Yanis Varoufakis et les femmes

Article publié le 16 février 2015
Article publié le 16 février 2015

Traiter de la Saint-Valentin et du sommet extraordinaire des ministres des Finances européens dans un même article, ce n’est pas possible selon vous ? Et pourtant si ... Voici pourquoi Yánis Varoufakis a tant de succès auprès des femmes (intelligentes).  

Pourquoi s'intéresser à Fifty Shades of Grey, alors que Yánis Varoufakis est en route pour le prochain sommet. Les Sapin et autres Schäuble de la planète finance n’ont qu’à bien se tenir ! D’après Ambrose Evans-Pritchard du journal britannique Telegraph, le tout frais ministre des finances grec serait la nouvelle « idole » (en anglais: « heart-throb », littéralement qui fait battre le coeur, ndt) des « femmes allemandes pensantes ». Un dieu grec comme incarnation du plus célèbre des slogans de Berlin :  pauvre mais sexy

Prenons pour exemple ce court documentaire au titre Holywoodien Welcome to the eye of the storm (« Bienvenue dans l’œil du cyclone », ndt) diffusé en 2012. Avec le rugissement des vagues pour décor, Varoufakis nous explique la ruine du système financier européen. Mieux que n’importe quelle telenovela. Il y en a plus d’une qui serait prête à s’acquitter directement des dettes de guerre en nature. Plus tard, l’expert-économiste vêtu de sa sempiternelle veste de cuir (qui fait couler beaucoup d’encre) nous entraîne sur les hauteurs vertigineuses de la skyline de Francfort, cœur de la finance européenne. On se doutait bien que rien ne serait facile en Europe avec les cigales et les fourmis.
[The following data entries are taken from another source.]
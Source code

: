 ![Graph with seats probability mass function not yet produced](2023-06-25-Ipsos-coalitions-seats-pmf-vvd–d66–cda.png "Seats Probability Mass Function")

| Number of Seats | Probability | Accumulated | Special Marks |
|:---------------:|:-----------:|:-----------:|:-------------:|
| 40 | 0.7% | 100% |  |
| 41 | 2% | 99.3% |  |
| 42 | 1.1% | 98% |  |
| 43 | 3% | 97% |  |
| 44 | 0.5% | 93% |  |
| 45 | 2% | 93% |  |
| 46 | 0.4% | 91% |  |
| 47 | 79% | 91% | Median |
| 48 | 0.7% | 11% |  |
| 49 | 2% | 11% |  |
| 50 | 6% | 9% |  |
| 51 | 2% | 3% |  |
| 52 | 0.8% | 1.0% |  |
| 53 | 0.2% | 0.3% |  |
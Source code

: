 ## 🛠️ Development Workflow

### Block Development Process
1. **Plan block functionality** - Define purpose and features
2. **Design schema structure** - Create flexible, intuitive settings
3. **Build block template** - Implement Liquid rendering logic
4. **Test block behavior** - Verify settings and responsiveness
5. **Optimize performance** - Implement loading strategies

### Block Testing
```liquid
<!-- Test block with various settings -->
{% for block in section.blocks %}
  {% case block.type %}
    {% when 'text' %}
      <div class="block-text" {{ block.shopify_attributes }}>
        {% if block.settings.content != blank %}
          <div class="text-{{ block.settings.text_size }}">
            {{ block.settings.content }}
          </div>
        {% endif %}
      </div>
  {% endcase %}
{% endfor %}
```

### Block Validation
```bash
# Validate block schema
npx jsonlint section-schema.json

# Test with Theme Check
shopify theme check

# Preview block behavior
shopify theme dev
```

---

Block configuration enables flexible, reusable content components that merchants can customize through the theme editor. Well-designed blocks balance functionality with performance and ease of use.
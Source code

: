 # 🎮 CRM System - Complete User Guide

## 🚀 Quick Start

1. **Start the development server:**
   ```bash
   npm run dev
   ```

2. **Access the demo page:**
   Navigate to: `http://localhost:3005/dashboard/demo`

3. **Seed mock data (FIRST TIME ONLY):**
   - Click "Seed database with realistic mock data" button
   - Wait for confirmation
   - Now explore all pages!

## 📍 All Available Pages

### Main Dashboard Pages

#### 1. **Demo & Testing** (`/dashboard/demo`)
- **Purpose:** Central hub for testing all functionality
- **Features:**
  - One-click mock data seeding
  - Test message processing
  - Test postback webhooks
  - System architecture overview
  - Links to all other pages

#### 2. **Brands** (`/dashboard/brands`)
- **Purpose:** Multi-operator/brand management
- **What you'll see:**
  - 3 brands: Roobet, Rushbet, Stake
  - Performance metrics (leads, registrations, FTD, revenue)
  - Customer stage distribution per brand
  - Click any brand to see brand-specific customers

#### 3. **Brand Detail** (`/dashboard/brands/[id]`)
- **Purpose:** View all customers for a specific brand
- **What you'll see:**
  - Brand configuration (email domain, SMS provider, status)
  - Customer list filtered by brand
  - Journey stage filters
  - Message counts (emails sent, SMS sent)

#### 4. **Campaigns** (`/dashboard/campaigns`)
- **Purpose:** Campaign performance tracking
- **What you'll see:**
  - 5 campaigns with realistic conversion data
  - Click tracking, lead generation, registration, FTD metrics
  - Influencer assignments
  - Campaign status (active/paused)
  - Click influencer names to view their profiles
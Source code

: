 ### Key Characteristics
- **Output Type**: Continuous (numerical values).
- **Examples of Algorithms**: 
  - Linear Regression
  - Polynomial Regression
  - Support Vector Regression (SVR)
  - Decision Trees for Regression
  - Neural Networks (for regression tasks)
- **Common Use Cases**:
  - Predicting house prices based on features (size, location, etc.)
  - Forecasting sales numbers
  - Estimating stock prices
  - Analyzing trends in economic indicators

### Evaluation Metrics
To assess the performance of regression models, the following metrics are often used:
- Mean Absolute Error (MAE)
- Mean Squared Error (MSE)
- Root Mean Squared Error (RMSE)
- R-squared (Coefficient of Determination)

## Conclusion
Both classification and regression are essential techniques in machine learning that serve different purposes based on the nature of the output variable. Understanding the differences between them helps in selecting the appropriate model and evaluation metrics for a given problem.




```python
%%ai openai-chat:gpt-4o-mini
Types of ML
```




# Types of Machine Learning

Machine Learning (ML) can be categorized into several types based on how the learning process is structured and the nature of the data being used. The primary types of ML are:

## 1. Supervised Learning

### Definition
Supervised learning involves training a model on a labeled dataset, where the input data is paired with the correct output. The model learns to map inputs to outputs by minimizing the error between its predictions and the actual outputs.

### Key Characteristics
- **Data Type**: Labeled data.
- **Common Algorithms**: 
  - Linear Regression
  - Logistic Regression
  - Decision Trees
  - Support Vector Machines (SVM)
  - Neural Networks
Merci Yánis. 

Contagieux comme la coqueluche 

Ma petite enquête Facebook auprès de la gent féminine (incluant cette audacieuse photo de profil Twitter) a rencontré un franc succès. Bien que certaines aient d’abord dû googler pour savoir qui il est exactement, et malgré que ce concentré de masculinité en révulse d'autres . Alors que la femme allemande (avec un peu de jugeote) associe directement le « frauenschwarm » (littéralement : l’idole des femmes, ndt) grec à Arnold Schwarzenegger, et imagine Varoufakis et Merkel qui négocient à coup de fouet, les Françaises voient dans cette « coqueluche » un doux mélange de gangsters des Balkans et de Bruce Willis, « ultra-hot ». « Varoufakis peut porter la Grèce sur ses puissantes épaules, et ainsi la sauver de la faillite ». On ne parle que de lui, c’est normal, en français « coqueluche » c’est aussi le nom d’une maladie très contagieuse. 

Le cœur de nos Italiennes bat aussi pour le « rubacuori » (littéralement : le voleur de cœur). « Il est plutôt radical dans le genre allez-tous-vous-faire-voire, personne ne peut porter des chemises bleues tellement moches comme lui. C'est que rien ne peut gâcher la véritable cool attitude. » En Pologne, on voudrait voir tomber le t-shirt de l’adorable « bożyszcze » directement au pied du lit. « Ce sont les angles qui font le charisme ».

Par contre, du côté espagnol on nous dit : « Je trouve qu’il n’a aucun Sexappeal », à propos de monsieur le « rompecorazones » (littéralement, le briseur de cœur). « Je peux concevoir que son attitude libérale et à contre-courant puisse le rendre attractif. Sa façon de s’habiller correspond parfaitement à son attitude du type qui a écrit plein de bouquins et qui est contre le système. Cependant, je pencherai personnellement plutôt pour Alexander de Croo (homme politique flamand, ndlr) ». En Bulgarie aussi cette forme de « Чаровник » (charmeur) ne plaît pas trop à la femme. « Il ne me plaît ni en tant qu'homme ni en tant que ministre des Finances ».

La question de savoir si Yánis sortira l’artillerie lourde lors du sommet intéresse évidemment au plus haut point les « femmes qui pensent ». Ira-t-il en Yamaha à Bruxelles pour renégocier la dette grecque ? Auquel cas, on comprendra mieux pourquoi les Irlandais appellent un « ride », ces tombeurs. Sera-t-il encore vêtu de cuir et de bleu ? Tant de questions. Malheureusement, peu de femmes seront en mesure de profiter de son apparition au sommet. En effet, il n’y a que deux femmes parmi les ministres des Finances de l’Eurogroupe. La Portugaise Maria Luis Albuquerque et l'Estonienne Maris Lauri  — gardez l'oeil ouvert pour nous, Mesdames!